Brief:
Copy every line below precisely as it appears.

Input material:
● ● ● ● ●
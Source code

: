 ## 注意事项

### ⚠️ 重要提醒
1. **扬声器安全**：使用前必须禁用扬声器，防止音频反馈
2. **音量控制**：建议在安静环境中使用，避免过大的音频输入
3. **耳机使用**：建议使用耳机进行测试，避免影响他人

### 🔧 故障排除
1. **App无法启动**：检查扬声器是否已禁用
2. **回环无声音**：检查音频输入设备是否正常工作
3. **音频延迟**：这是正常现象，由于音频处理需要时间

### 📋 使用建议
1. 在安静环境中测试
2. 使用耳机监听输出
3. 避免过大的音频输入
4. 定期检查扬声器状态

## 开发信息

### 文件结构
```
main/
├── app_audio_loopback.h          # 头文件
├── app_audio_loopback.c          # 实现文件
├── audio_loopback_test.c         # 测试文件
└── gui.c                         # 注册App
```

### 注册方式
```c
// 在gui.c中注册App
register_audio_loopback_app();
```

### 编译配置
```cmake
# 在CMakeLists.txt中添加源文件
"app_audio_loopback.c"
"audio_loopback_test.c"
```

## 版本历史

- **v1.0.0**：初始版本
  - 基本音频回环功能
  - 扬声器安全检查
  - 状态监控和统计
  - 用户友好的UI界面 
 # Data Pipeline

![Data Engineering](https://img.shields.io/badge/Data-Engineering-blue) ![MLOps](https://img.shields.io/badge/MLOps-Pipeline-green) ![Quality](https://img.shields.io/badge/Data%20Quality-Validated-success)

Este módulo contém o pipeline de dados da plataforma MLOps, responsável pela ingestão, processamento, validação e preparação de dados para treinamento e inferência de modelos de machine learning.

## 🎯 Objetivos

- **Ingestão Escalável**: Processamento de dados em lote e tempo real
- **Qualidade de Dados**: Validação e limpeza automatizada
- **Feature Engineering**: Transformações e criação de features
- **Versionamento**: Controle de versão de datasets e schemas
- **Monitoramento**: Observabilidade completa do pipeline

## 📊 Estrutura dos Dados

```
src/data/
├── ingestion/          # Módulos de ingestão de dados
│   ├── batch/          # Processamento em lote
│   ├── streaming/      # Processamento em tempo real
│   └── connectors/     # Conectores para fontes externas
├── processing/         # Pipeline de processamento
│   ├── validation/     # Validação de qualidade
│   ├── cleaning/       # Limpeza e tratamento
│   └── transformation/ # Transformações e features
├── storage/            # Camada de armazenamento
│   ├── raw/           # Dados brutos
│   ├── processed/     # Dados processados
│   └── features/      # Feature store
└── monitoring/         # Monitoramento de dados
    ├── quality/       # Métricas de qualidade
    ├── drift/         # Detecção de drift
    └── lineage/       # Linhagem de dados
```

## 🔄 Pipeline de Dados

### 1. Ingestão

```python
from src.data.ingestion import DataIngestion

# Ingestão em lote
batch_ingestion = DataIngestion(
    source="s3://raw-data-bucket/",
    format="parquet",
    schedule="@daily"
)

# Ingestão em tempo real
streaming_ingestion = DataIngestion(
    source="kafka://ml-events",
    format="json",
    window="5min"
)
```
● ● ● ● ●
Output of the task:
Source code

: ## 注意事项

### ⚠️ 重要提醒
1. **扬声器安全**：使用前必须禁用扬声器，防止音频反馈
2. **音量控制**：建议在安静环境中使用，避免过大的音频输入
3. **耳机使用**：建议使用耳机进行测试，避免影响他人

### 🔧 故障排除
1. **App无法启动**：检查扬声器是否已禁用
2. **回环无声音**：检查音频输入设备是否正常工作
3. **音频延迟**：这是正常现象，由于音频处理需要时间

### 📋 使用建议
1. 在安静环境中测试
2. 使用耳机监听输出
3. 避免过大的音频输入
4. 定期检查扬声器状态

## 开发信息

### 文件结构
```
main/
├── app_audio_loopback.h          # 头文件
├── app_audio_loopback.c          # 实现文件
├── audio_loopback_test.c         # 测试文件
└── gui.c                         # 注册App
```

### 注册方式
```c
// 在gui.c中注册App
register_audio_loopback_app();
```

### 编译配置
```cmake
# 在CMakeLists.txt中添加源文件
"app_audio_loopback.c"
"audio_loopback_test.c"
```

## 版本历史

- **v1.0.0**：初始版本
  - 基本音频回环功能
  - 扬声器安全检查
  - 状态监控和统计
  - 用户友好的UI界面 
 # Data Pipeline

![Data Engineering](https://img.shields.io/badge/Data-Engineering-blue) ![MLOps](https://img.shields.io/badge/MLOps-Pipeline-green) ![Quality](https://img.shields.io/badge/Data%20Quality-Validated-success)

Este módulo contém o pipeline de dados da plataforma MLOps, responsável pela ingestão, processamento, validação e preparação de dados para treinamento e inferência de modelos de machine learning.

## 🎯 Objetivos

- **Ingestão Escalável**: Processamento de dados em lote e tempo real
- **Qualidade de Dados**: Validação e limpeza automatizada
- **Feature Engineering**: Transformações e criação de features
- **Versionamento**: Controle de versão de datasets e schemas
- **Monitoramento**: Observabilidade completa do pipeline

## 📊 Estrutura dos Dados

```
src/data/
├── ingestion/          # Módulos de ingestão de dados
│   ├── batch/          # Processamento em lote
│   ├── streaming/      # Processamento em tempo real
│   └── connectors/     # Conectores para fontes externas
├── processing/         # Pipeline de processamento
│   ├── validation/     # Validação de qualidade
│   ├── cleaning/       # Limpeza e tratamento
│   └── transformation/ # Transformações e features
├── storage/            # Camada de armazenamento
│   ├── raw/           # Dados brutos
│   ├── processed/     # Dados processados
│   └── features/      # Feature store
└── monitoring/         # Monitoramento de dados
    ├── quality/       # Métricas de qualidade
    ├── drift/         # Detecção de drift
    └── lineage/       # Linhagem de dados
```

## 🔄 Pipeline de Dados

### 1. Ingestão

```python
from src.data.ingestion import DataIngestion

# Ingestão em lote
batch_ingestion = DataIngestion(
    source="s3://raw-data-bucket/",
    format="parquet",
    schedule="@daily"
)

# Ingestão em tempo real
streaming_ingestion = DataIngestion(
    source="kafka://ml-events",
    format="json",
    window="5min"
)
```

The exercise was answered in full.